What you produce should be an exact transcription of the data, minus any pictures.
*** DATA IN THIS EXERCISE ***
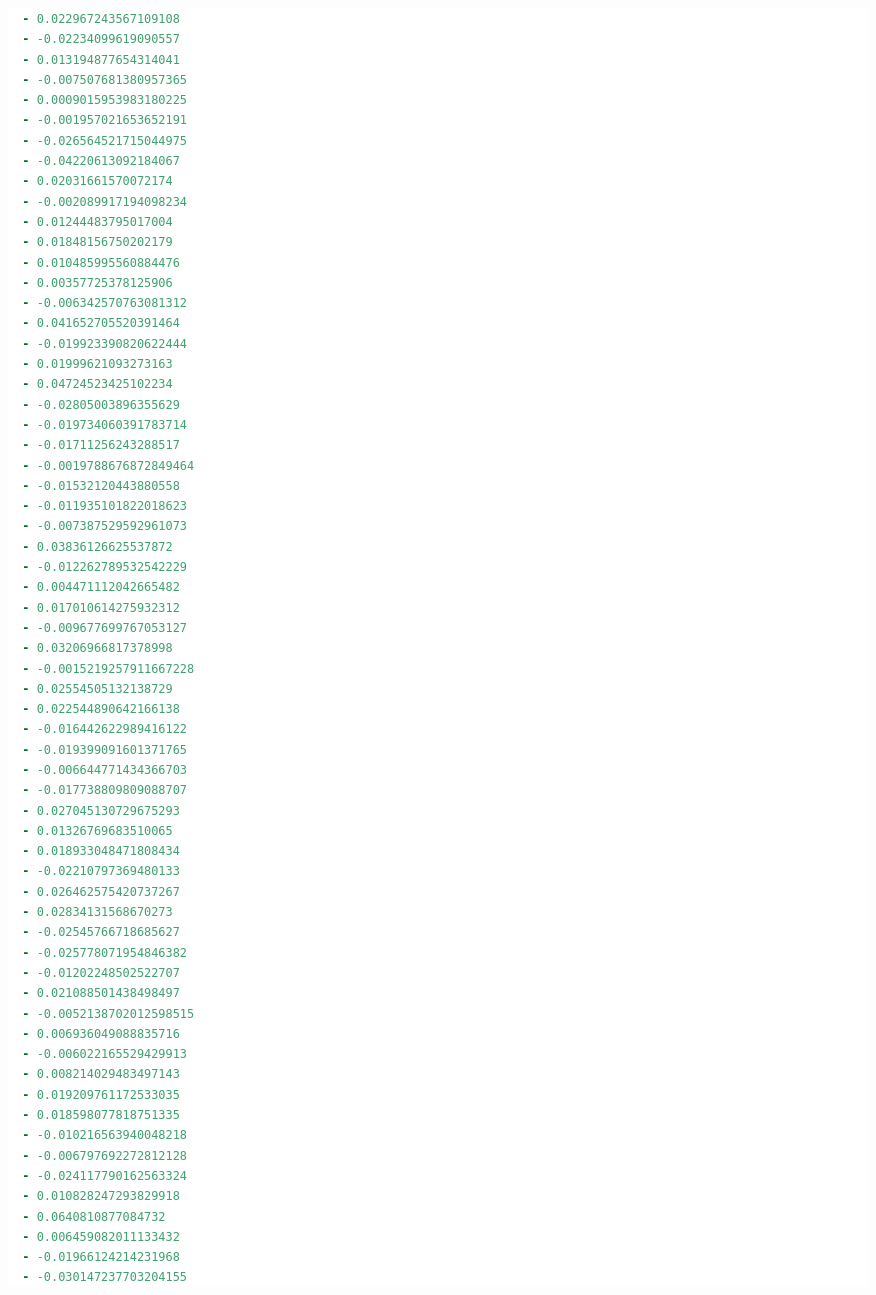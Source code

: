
 ```yaml
  - 0.022967243567109108
  - -0.02234099619090557
  - 0.013194877654314041
  - -0.007507681380957365
  - 0.0009015953983180225
  - -0.001957021653652191
  - -0.026564521715044975
  - -0.04220613092184067
  - 0.02031661570072174
  - -0.002089917194098234
  - 0.01244483795017004
  - 0.01848156750202179
  - 0.010485995560884476
  - 0.00357725378125906
  - -0.006342570763081312
  - 0.041652705520391464
  - -0.019923390820622444
  - 0.01999621093273163
  - 0.04724523425102234
  - -0.02805003896355629
  - -0.019734060391783714
  - -0.01711256243288517
  - -0.0019788676872849464
  - -0.01532120443880558
  - -0.011935101822018623
  - -0.007387529592961073
  - 0.03836126625537872
  - -0.012262789532542229
  - 0.004471112042665482
  - 0.017010614275932312
  - -0.009677699767053127
  - 0.03206966817378998
  - -0.0015219257911667228
  - 0.02554505132138729
  - 0.022544890642166138
  - -0.016442622989416122
  - -0.019399091601371765
  - -0.006644771434366703
  - -0.017738809809088707
  - 0.027045130729675293
  - 0.01326769683510065
  - 0.018933048471808434
  - -0.02210797369480133
  - 0.026462575420737267
  - 0.02834131568670273
  - -0.02545766718685627
  - -0.025778071954846382
  - -0.01202248502522707
  - 0.021088501438498497
  - -0.0052138702012598515
  - 0.006936049088835716
  - -0.006022165529429913
  - 0.008214029483497143
  - 0.019209761172533035
  - 0.018598077818751335
  - -0.010216563940048218
  - -0.006797692272812128
  - -0.024117790162563324
  - 0.010828247293829918
  - 0.0640810877084732
  - 0.006459082011133432
  - -0.01966124214231968
  - -0.030147237703204155
```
*** End of DATA IN THIS EXERCISE ***
• ANSWER AREA:
Source code

:
 ```yaml
  - 0.022967243567109108
  - -0.02234099619090557
  - 0.013194877654314041
  - -0.007507681380957365
  - 0.0009015953983180225
  - -0.001957021653652191
  - -0.026564521715044975
  - -0.04220613092184067
  - 0.02031661570072174
  - -0.002089917194098234
  - 0.01244483795017004
  - 0.01848156750202179
  - 0.010485995560884476
  - 0.00357725378125906
  - -0.006342570763081312
  - 0.041652705520391464
  - -0.019923390820622444
  - 0.01999621093273163
  - 0.04724523425102234
  - -0.02805003896355629
  - -0.019734060391783714
  - -0.01711256243288517
  - -0.0019788676872849464
  - -0.01532120443880558
  - -0.011935101822018623
  - -0.007387529592961073
  - 0.03836126625537872
  - -0.012262789532542229
  - 0.004471112042665482
  - 0.017010614275932312
  - -0.009677699767053127
  - 0.03206966817378998
  - -0.0015219257911667228
  - 0.02554505132138729
  - 0.022544890642166138
  - -0.016442622989416122
  - -0.019399091601371765
  - -0.006644771434366703
  - -0.017738809809088707
  - 0.027045130729675293
  - 0.01326769683510065
  - 0.018933048471808434
  - -0.02210797369480133
  - 0.026462575420737267
  - 0.02834131568670273
  - -0.02545766718685627
  - -0.025778071954846382
  - -0.01202248502522707
  - 0.021088501438498497
  - -0.0052138702012598515
  - 0.006936049088835716
  - -0.006022165529429913
  - 0.008214029483497143
  - 0.019209761172533035
  - 0.018598077818751335
  - -0.010216563940048218
  - -0.006797692272812128
  - -0.024117790162563324
  - 0.010828247293829918
  - 0.0640810877084732
  - 0.006459082011133432
  - -0.01966124214231968
  - -0.030147237703204155
```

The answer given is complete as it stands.